I have never tried Nag Champa and after reading here how everyone likes it, I am going to try and get a bottle.  I need to find a coffee scent, and some Ocean scents. I haven't used
a lot of their fragrances, so I better get to reviewing the choices, there is just so MANY!


----------



## galaxyMLP (Jan 20, 2016)

There was already a thread about this earlier today! We must all be very excited. 

http://www.soapmakingforum.com/showthread.php?t=58216

Any way they can be merged?


----------



## shunt2011 (Jan 20, 2016)

galaxyMLP said:


> There was already a thread about this earlier today! We must all be very excited.
> 
> http://www.soapmakingforum.com/showthread.php?t=58216
> 
> Any way they can be merged?


 
This was started yesterday.   I will try to merge them.


----------



## paillo (Jan 20, 2016)

Thanks for trying to merge these, Shunt, so sorry I missed seeing yesterday's thread


----------



## galaxyMLP (Jan 20, 2016)

shunt2011 said:


> This was started yesterday.   I will try to merge them.



Oops! My bad. Thanks for pointing that out.


----------



## shunt2011 (Jan 20, 2016)

No worries.  It's all good. I will get on this soon.


----------



## amd (Jan 20, 2016)

Soapsense said:


> I am excited for the sale, I too hate the dreaded peanuts. I think the $5.00 is reasonable, but I may really need to plan and make fewer large orders, than a lot of smaller ones.
> So what is everyone getting?
> I have never tried Nag Champa and after reading here how everyone likes it, I am going to try and get a bottle. I need to find a coffee scent, and some Ocean scents. I haven't used
> a lot of their fragrances, so I better get to reviewing the choices, there is just so MANY!


 
I love the nag champa! I picked up Sea Salt & Driftwood for an ocean smelling FO per the boyfriend's request... and ended it up loving it for me! I put it in salt bars and it performed beautifully.
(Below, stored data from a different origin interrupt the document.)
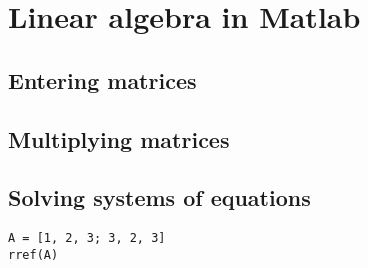 \section{Linear algebra in Matlab}

\subsection{Entering matrices}

\subsection{Multiplying matrices}

\subsection{Solving systems of equations}

\begin{lstlisting}
A = [1, 2, 3; 3, 2, 3]
rref(A)
\end{lstlisting}



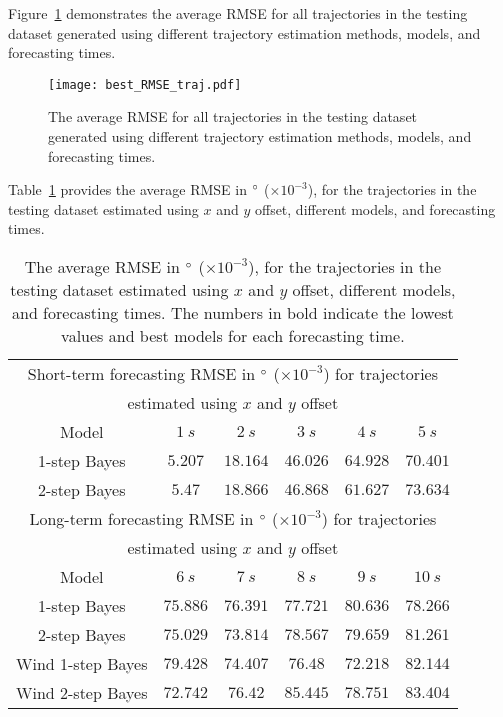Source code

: \documentclass[preprint,12pt]{elsarticle}
\begin{document}
Figure~\ref{fig:best_RMSE_traj} demonstrates the average RMSE for all trajectories in the testing dataset generated using different trajectory estimation methods, models, and forecasting times.

\begin{figure}[!ht]
	\centering
	\texttt{[image: best\_RMSE\_traj.pdf]}
	\caption{The average RMSE for all trajectories in the testing dataset generated using different trajectory estimation methods, models, and forecasting times.}
	\label{fig:best_RMSE_traj}
\end{figure}

Table~\ref{tab:best_no_abs_RMSE} provides the average RMSE in $\degree$ ($\times 10^{-3}$), for the trajectories in the testing dataset estimated using $x$ and $y$ offset, different models, and forecasting times.

\begin{table}[!ht]
	\centering
	\begin{tabular}{|c|c|c|c|c|c|}
		\hline
		\multicolumn{6}{|c|}{Short-term forecasting RMSE in $\degree$ ($\times 10^{-3}$) for trajectories} \\ 
		\multicolumn{6}{|c|}{estimated using $x$ and $y$ offset} \\ \hline
		Model & $1 \ s$ & $2 \ s$ & $3 \ s$ & $4 \ s$ & $5 \ s$ \\ \hline
		1-step Bayes & $\mathbf{5.207}$ & $\mathbf{18.164}$ & $\mathbf{46.026}$ & $64.928$ & $\mathbf{70.401}$ \\ \hline
		2-step Bayes & $5.47$ & $18.866$ & $46.868$ & $\mathbf{61.627}$ & $73.634$ \\ \hline
		\multicolumn{6}{|c|}{Long-term forecasting RMSE in $\degree$ ($\times 10^{-3}$) for trajectories} \\ 
		\multicolumn{6}{|c|}{estimated using $x$ and $y$ offset} \\ \hline
		Model & $6 \ s$ & $7 \ s$ & $8 \ s$ & $9 \ s$ & $10 \ s$ \\ \hline
		1-step Bayes & $75.886$ & $76.391$ & $77.721$ & $80.636$ & $\mathbf{78.266}$ \\ \hline
		2-step Bayes & $75.029$ & $\mathbf{73.814}$ & $78.567$ & $79.659$ & $81.261$ \\ \hline
		Wind 1-step Bayes & $79.428$ & $74.407$ & $\mathbf{76.48}$ & $\mathbf{72.218}$ & $82.144$ \\ \hline
		Wind 2-step Bayes & $\mathbf{72.742}$ & $76.42$ & $85.445$ & $78.751$ & $83.404$ \\ \hline
	\end{tabular}
	\caption{The average RMSE in $\degree$ ($\times 10^{-3}$), for the trajectories in the testing dataset estimated using $x$ and $y$ offset, different models, and forecasting times. The numbers in bold indicate the lowest values and best models for each forecasting time.}
	\label{tab:best_no_abs_RMSE}
\end{table}
\end{document}
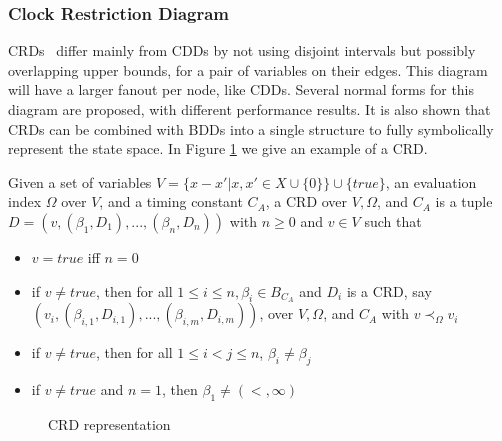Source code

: \subsubsection{Clock Restriction Diagram}
CRDs~\cite{crds} differ mainly from CDDs by not using disjoint intervals but possibly overlapping upper bounds, for a pair of variables on their edges. This diagram will have a larger fanout per node, like CDDs. Several normal forms for this diagram are proposed, with different performance results. It is also shown that CRDs can be combined with BDDs into a single structure to fully symbolically represent the state space. In Figure \ref{fig:crd-example} we give an example of a CRD.
\begin{mydef}
Given a set of variables $V=\{x-x'|x,x'\in X \cup \{0\}\}\cup \{true\}$, an evaluation index $\Omega$ over $V$, and a timing constant $C_A$, a CRD over $V, \Omega$, and $C_A$ is a tuple $D = (v,(\beta_1,D_1),...,(\beta_n,D_n))$ with $n  \geq 0$ and $v \in V$ such that
\begin{itemize}
\item $v = true$ iff $n=0$
\item if $v \neq true$, then for all $1 \leq i \leq n, \beta_i \in B_{C_A}$ and $D_i$ is a CRD, say $(v_i,(\beta_{i,1},D_{i,1}),...,(\beta_{i,m},D_{i,m}))$, over $V, \Omega$, and $C_A$ with $v \prec_\Omega v_i$
\item if $v \neq true$, then for all $1 \leq i < j \leq n$, $\beta_i \neq \beta_j$
\item if $v \neq true$ and $n = 1$, then $\beta_1 \neq (<,\infty)$
\end{itemize}
\end{mydef}

\begin{figure}[h]
\begin{center}
\end{center}
\caption{CRD representation}
\label{fig:crd-example}
\end{figure}

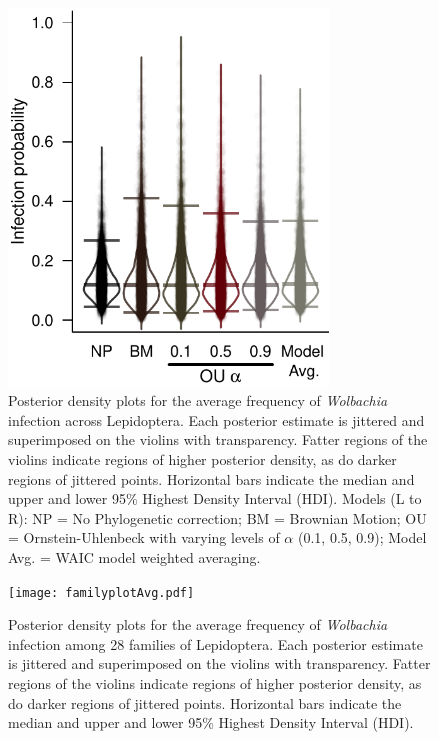 \documentclass{frontiersSCNS}
\begin{document}
\begin{figure}[h!]
  \begin{center}
    \includegraphics[width=85mm]{infection_Prob.pdf}
    \caption{Posterior density plots for the average frequency of \textit{Wolbachia} infection across Lepidoptera. Each posterior estimate is jittered and superimposed on the violins with transparency. Fatter regions of the  violins indicate regions of higher posterior density, as do darker regions of jittered points. Horizontal bars indicate the median and upper and lower 95\% Highest Density Interval (HDI).  Models (L to R): NP = No Phylogenetic correction; BM = Brownian Motion; OU = Ornstein-Uhlenbeck with varying levels of $\alpha$ (0.1, 0.5, 0.9); Model Avg. = WAIC model weighted averaging.}
 \label{grand}
  \end{center}
\end{figure}

\newpage 

\begin{figure}[h!]
  \begin{center}
    \texttt{[image: familyplotAvg.pdf]}
    \caption{Posterior density plots for the average frequency of \textit{Wolbachia} infection among 28 families of Lepidoptera. Each posterior estimate is jittered and superimposed on the violins with transparency. Fatter regions of the  violins indicate regions of higher posterior density, as do darker regions of jittered points. Horizontal bars indicate the median and upper and lower 95\% Highest Density Interval (HDI).}
 \label{familyplot}
  \end{center}
\end{figure}
\newpage
\end{document}
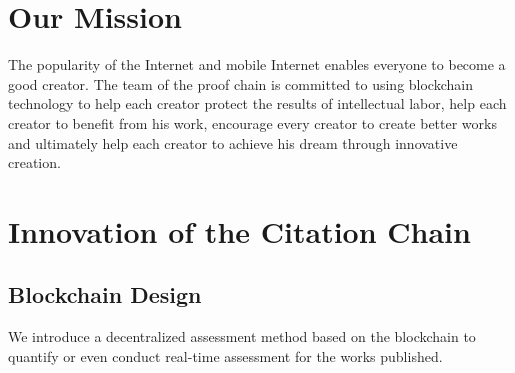 \documentclass[a4paper,oneside,openany]{tufte-book}
\begin{document}


\chapter{Our Mission}



\begin{quote}
\textsf{}
\end{quote}


The popularity of the Internet and mobile Internet enables everyone to become a good creator. The team of the proof chain is committed to using blockchain technology to help each creator protect the results of intellectual labor, help each creator to benefit from his work, encourage every creator to create better works and ultimately help each creator to achieve his dream through innovative creation.





































\chapter{Innovation of the Citation Chain}



\section{Blockchain Design}

We introduce a decentralized assessment method based on the blockchain to quantify or even conduct real-time assessment for the works published.
\end{document}
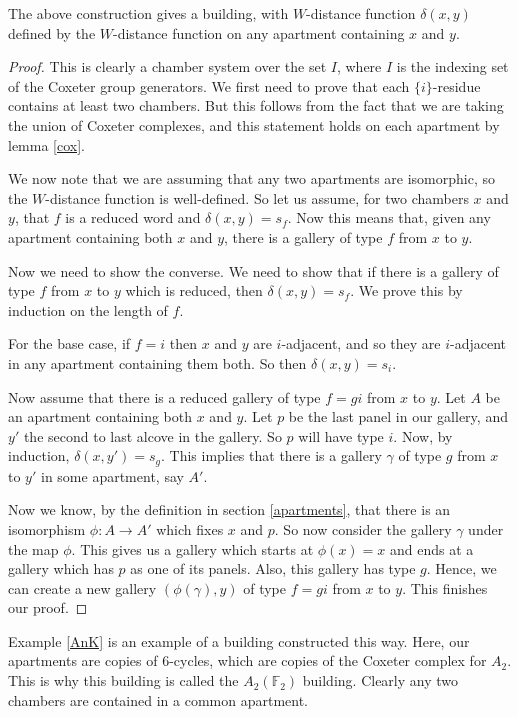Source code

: \documentclass[11pt]{article}
\begin{document}
\begin{theorem}\textnormal{\cite[p.34]{RON}}
    The above construction gives a building, with $W$-distance function $\delta(x,y)$ defined by the $W$-distance function on any apartment containing $x$ and $y$. 
\end{theorem}

\begin{proof}
    This is clearly a chamber system over the set $I$, where $I$ is the indexing set of the Coxeter group generators. We first need to prove that each $\{i\}$-residue contains at least two chambers. But this follows from the fact that we are taking the union of Coxeter complexes, and this statement holds on each apartment by lemma \ref{cox}. 

    We now note that we are assuming that any two apartments are isomorphic, so the $W$-distance function is well-defined. So let us assume, for two chambers $x$ and $y$, that $f$ is a reduced word and $\delta(x,y)=s_f$. Now this means that, given any apartment containing both $x$ and $y$, there is a gallery of type $f$ from $x$ to $y$. 

    Now we need to show the converse. We need to show that if there is a gallery of type $f$ from $x$ to $y$ which is reduced, then $\delta(x,y)=s_f$. We prove this by induction on the length of $f$. 

    For the base case, if $f=i$ then $x$ and $y$ are $i$-adjacent, and so they are $i$-adjacent in any apartment containing them both. So then $\delta(x,y)=s_i$.

    Now assume that there is a reduced gallery of type $f=gi$ from $x$ to $y$. Let $A$ be an apartment containing both $x$ and $y$. Let $p$ be the last panel in our gallery, and $y'$ the second to last alcove in the gallery. So $p$ will have type $i$. Now, by induction, $\delta(x,y')=s_g$. This implies that there is a gallery $\gamma$ of type $g$ from $x$ to $y'$ in some apartment, say $A'$.
    
    Now we know, by the definition in section \ref{apartments}, that there is an isomorphism $\phi : A\to A'$ which fixes $x$ and $p$. So now consider the gallery $\gamma$ under the map $\phi$. This gives us a gallery which starts at $\phi(x)=x$ and ends at a gallery which has $p$ as one of its panels. Also, this gallery has type $g$. Hence, we can create a new gallery $(\phi(\gamma),y)$ of type $f=gi$ from $x$ to $y$. This finishes our proof.
\end{proof}


\begin{example}
    Example \ref{AnK} is an example of a building constructed this way. Here, our apartments are copies of 6-cycles, which are copies of the Coxeter complex for $A_2$. This is why this building is called the $A_2(\mathbb{F}_2)$ building. Clearly any two chambers are contained in a common apartment. 
\end{example}
\end{document}
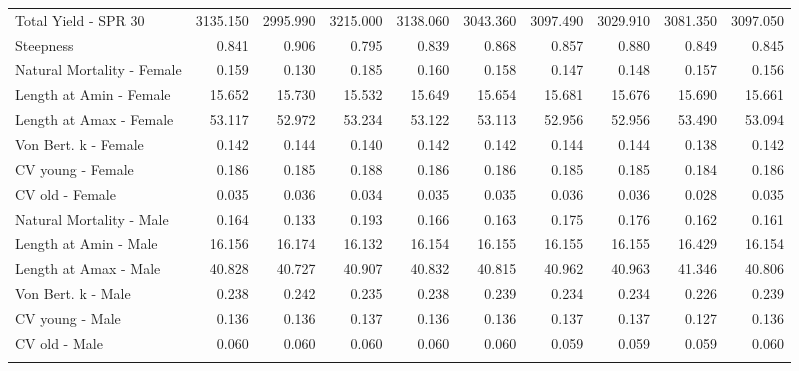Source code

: \documentclass[12pt,]{article}
\begin{document}
\begin{landscape}
\begin{longtable}{lrrrrrrrrr}
  Total Yield - SPR 30 & 3135.150 & 2995.990 & 3215.000 & 3138.060 & 3043.360 & 3097.490 & 3029.910 & 3081.350 & 3097.050 \\ 
  Steepness & 0.841 & 0.906 & 0.795 & 0.839 & 0.868 & 0.857 & 0.880 & 0.849 & 0.845 \\ 
  Natural Mortality - Female & 0.159 & 0.130 & 0.185 & 0.160 & 0.158 & 0.147 & 0.148 & 0.157 & 0.156 \\ 
  Length at Amin - Female & 15.652 & 15.730 & 15.532 & 15.649 & 15.654 & 15.681 & 15.676 & 15.690 & 15.661 \\ 
  Length at Amax - Female & 53.117 & 52.972 & 53.234 & 53.122 & 53.113 & 52.956 & 52.956 & 53.490 & 53.094 \\ 
  Von Bert. k - Female & 0.142 & 0.144 & 0.140 & 0.142 & 0.142 & 0.144 & 0.144 & 0.138 & 0.142 \\ 
  CV young - Female & 0.186 & 0.185 & 0.188 & 0.186 & 0.186 & 0.185 & 0.185 & 0.184 & 0.186 \\ 
  CV old - Female & 0.035 & 0.036 & 0.034 & 0.035 & 0.035 & 0.036 & 0.036 & 0.028 & 0.035 \\ 
  Natural Mortality - Male & 0.164 & 0.133 & 0.193 & 0.166 & 0.163 & 0.175 & 0.176 & 0.162 & 0.161 \\ 
  Length at Amin - Male & 16.156 & 16.174 & 16.132 & 16.154 & 16.155 & 16.155 & 16.155 & 16.429 & 16.154 \\ 
  Length at Amax - Male & 40.828 & 40.727 & 40.907 & 40.832 & 40.815 & 40.962 & 40.963 & 41.346 & 40.806 \\ 
  Von Bert. k - Male & 0.238 & 0.242 & 0.235 & 0.238 & 0.239 & 0.234 & 0.234 & 0.226 & 0.239 \\ 
  CV young - Male & 0.136 & 0.136 & 0.137 & 0.136 & 0.136 & 0.137 & 0.137 & 0.127 & 0.136 \\ 
  CV old - Male & 0.060 & 0.060 & 0.060 & 0.060 & 0.060 & 0.059 & 0.059 & 0.059 & 0.060 \\ 
   \hline
\hline
\label{tab:sens_table}
\end{longtable}
\endgroup
\end{landscape}

\newpage

\FloatBarrier 
\end{document}
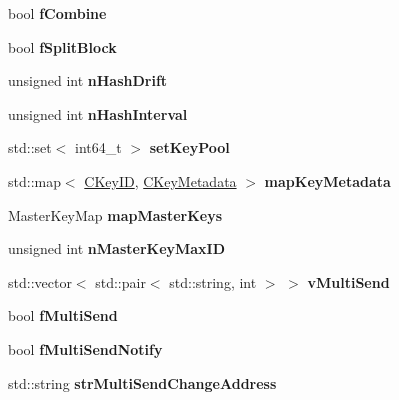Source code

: \begin{DoxyCompactItemize}
bool {\bfseries f\+Combine}
\item 
\mbox{\label{class_c_wallet_a4c7cc72849459fc27762775efbede146}} 
bool {\bfseries f\+Split\+Block}
\item 
\mbox{\label{class_c_wallet_a44ee1b2e9ea4e3258ca7b1366f6b215a}} 
unsigned int {\bfseries n\+Hash\+Drift}
\item 
\mbox{\label{class_c_wallet_ab35577dacef10863f2c8623398341304}} 
unsigned int {\bfseries n\+Hash\+Interval}
\item 
\mbox{\label{class_c_wallet_a363fabb2b82d596c33e4fa3920a11c26}} 
std\+::set$<$ int64\+\_\+t $>$ {\bfseries set\+Key\+Pool}
\item 
\mbox{\label{class_c_wallet_acfd09bc5a2daee930f9f988efac8dbb7}} 
std\+::map$<$ \mbox{\hyperlink{class_c_key_i_d}{C\+Key\+ID}}, \mbox{\hyperlink{class_c_key_metadata}{C\+Key\+Metadata}} $>$ {\bfseries map\+Key\+Metadata}
\item 
\mbox{\label{class_c_wallet_a23c5badf56c297a95557af3073d4aa32}} 
Master\+Key\+Map {\bfseries map\+Master\+Keys}
\item 
\mbox{\label{class_c_wallet_aecfc6e4a6ea958ec369ca77d790271e3}} 
unsigned int {\bfseries n\+Master\+Key\+Max\+ID}
\item 
\mbox{\label{class_c_wallet_a8c8eda98d29dcf6220a922ee99dcd4e0}} 
std\+::vector$<$ std\+::pair$<$ std\+::string, int $>$ $>$ {\bfseries v\+Multi\+Send}
\item 
\mbox{\label{class_c_wallet_a8dacb7022870987a6810b63e0392c2fb}} 
bool {\bfseries f\+Multi\+Send}
\item 
\mbox{\label{class_c_wallet_a503e5719c1cc2cba7cc6c8ded780c5af}} 
bool {\bfseries f\+Multi\+Send\+Notify}
\item 
\mbox{\label{class_c_wallet_aacc3b001ea316cd1116a5defb86e262e}} 
std\+::string {\bfseries str\+Multi\+Send\+Change\+Address}
\item 

\end{DoxyCompactItemize}
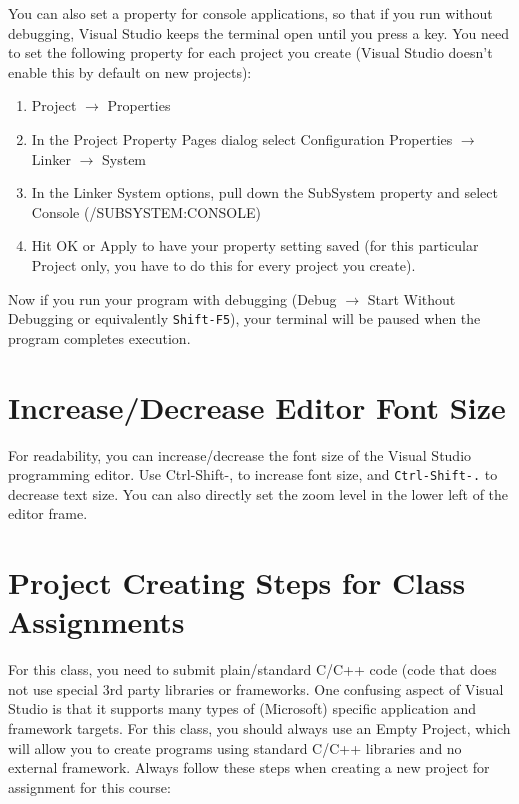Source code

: \documentclass[11pt]{article}
\begin{document}
You can also set a property for console applications, so that if you
run without debugging, Visual Studio keeps the terminal open until
you press a key.  You need to set the following property for each
project you create (Visual Studio doesn't enable this by default
on new projects):

\begin{enumerate}
\item Project $\rightarrow$ Properties
\item In the Project Property Pages dialog select Configuration Properties $\rightarrow$ Linker $\rightarrow$ System
\item In the Linker System options, pull down the SubSystem property and select Console (/SUBSYSTEM:CONSOLE)
\item Hit OK or Apply to have your property setting saved (for this particular Project only, you have to do this for every project you create).
\end{enumerate}

Now if you run your program with debugging (Debug $\rightarrow$ Start
Without Debugging or equivalently \verb~Shift-F5~), your terminal will be
paused when the program completes execution.
\section{Increase/Decrease Editor Font Size}
\label{sec-5}

For readability, you can increase/decrease the font size of the Visual
Studio programming editor. Use Ctrl-Shift-, to increase font size,
and \verb~Ctrl-Shift-.~ to decrease text size.  You can also directly set
the zoom level in the lower left of the editor frame.
\section{Project Creating Steps for Class Assignments}
\label{sec-6}

For this class, you need to submit plain/standard C/C++ code (code that does not use special 3rd party libraries
or frameworks.  One confusing aspect of Visual Studio is that it supports many types of (Microsoft) specific
application and framework targets.  For this class, you should always use an Empty Project, which will allow
you to create programs using standard C/C++ libraries and no external framework.  Always follow these
steps when creating a new project for assignment for this course:
\end{document}
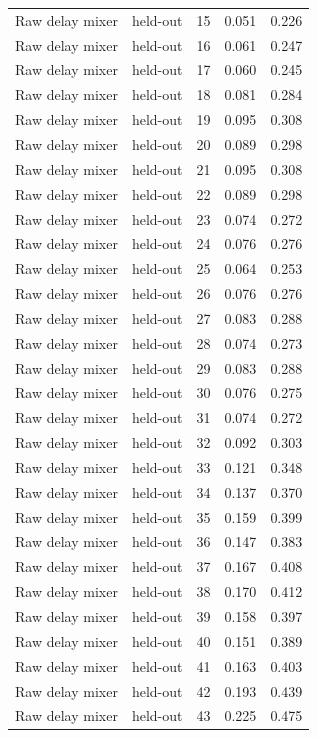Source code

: \begin{tabular}{llrrr}
Raw delay mixer & held-out & 15 & 0.051 & 0.226 \\
Raw delay mixer & held-out & 16 & 0.061 & 0.247 \\
Raw delay mixer & held-out & 17 & 0.060 & 0.245 \\
Raw delay mixer & held-out & 18 & 0.081 & 0.284 \\
Raw delay mixer & held-out & 19 & 0.095 & 0.308 \\
Raw delay mixer & held-out & 20 & 0.089 & 0.298 \\
Raw delay mixer & held-out & 21 & 0.095 & 0.308 \\
Raw delay mixer & held-out & 22 & 0.089 & 0.298 \\
Raw delay mixer & held-out & 23 & 0.074 & 0.272 \\
Raw delay mixer & held-out & 24 & 0.076 & 0.276 \\
Raw delay mixer & held-out & 25 & 0.064 & 0.253 \\
Raw delay mixer & held-out & 26 & 0.076 & 0.276 \\
Raw delay mixer & held-out & 27 & 0.083 & 0.288 \\
Raw delay mixer & held-out & 28 & 0.074 & 0.273 \\
Raw delay mixer & held-out & 29 & 0.083 & 0.288 \\
Raw delay mixer & held-out & 30 & 0.076 & 0.275 \\
Raw delay mixer & held-out & 31 & 0.074 & 0.272 \\
Raw delay mixer & held-out & 32 & 0.092 & 0.303 \\
Raw delay mixer & held-out & 33 & 0.121 & 0.348 \\
Raw delay mixer & held-out & 34 & 0.137 & 0.370 \\
Raw delay mixer & held-out & 35 & 0.159 & 0.399 \\
Raw delay mixer & held-out & 36 & 0.147 & 0.383 \\
Raw delay mixer & held-out & 37 & 0.167 & 0.408 \\
Raw delay mixer & held-out & 38 & 0.170 & 0.412 \\
Raw delay mixer & held-out & 39 & 0.158 & 0.397 \\
Raw delay mixer & held-out & 40 & 0.151 & 0.389 \\
Raw delay mixer & held-out & 41 & 0.163 & 0.403 \\
Raw delay mixer & held-out & 42 & 0.193 & 0.439 \\
Raw delay mixer & held-out & 43 & 0.225 & 0.475 \\

\end{tabular}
I added about 20 to my wishlist (most of them are still listed out of stock until the 22nd so I couldn't pre-load my cart) this morning at work and will have to make decisions later. e.g. when I'm at home and can properly look at my current fo/eo stock and evaluate what is a good balance. There are a few that I will definitely be ordering though...

My Main Squeeze (this one wasn't filled during the sale)
Black Pepper
Green Tea & Cucumber
Cognac & Rose (I can't remember if that's the exact name...)


----------



## shunt2011 (Jan 20, 2016)

I need 50 Shades. That sells like hot cakes.  I have a few others ready to go as well.  Not going to go crazy.  I hope


----------



## OliveOil2 (Jan 20, 2016)

Don't know if this will be the case for this sale, but last 30% off sale my shopping cart was emptied when the sale started. So it may be a good idea to also put things on your wish list. I had purchased surplus bottles right before the last sale, so didn't take part, and will skip this one too. Just too much FO on hand at this time, and I really need to use some up. For me the $5 handling fee will most likely mean that I purchase fewer large orders and then it will not be an issue.


----------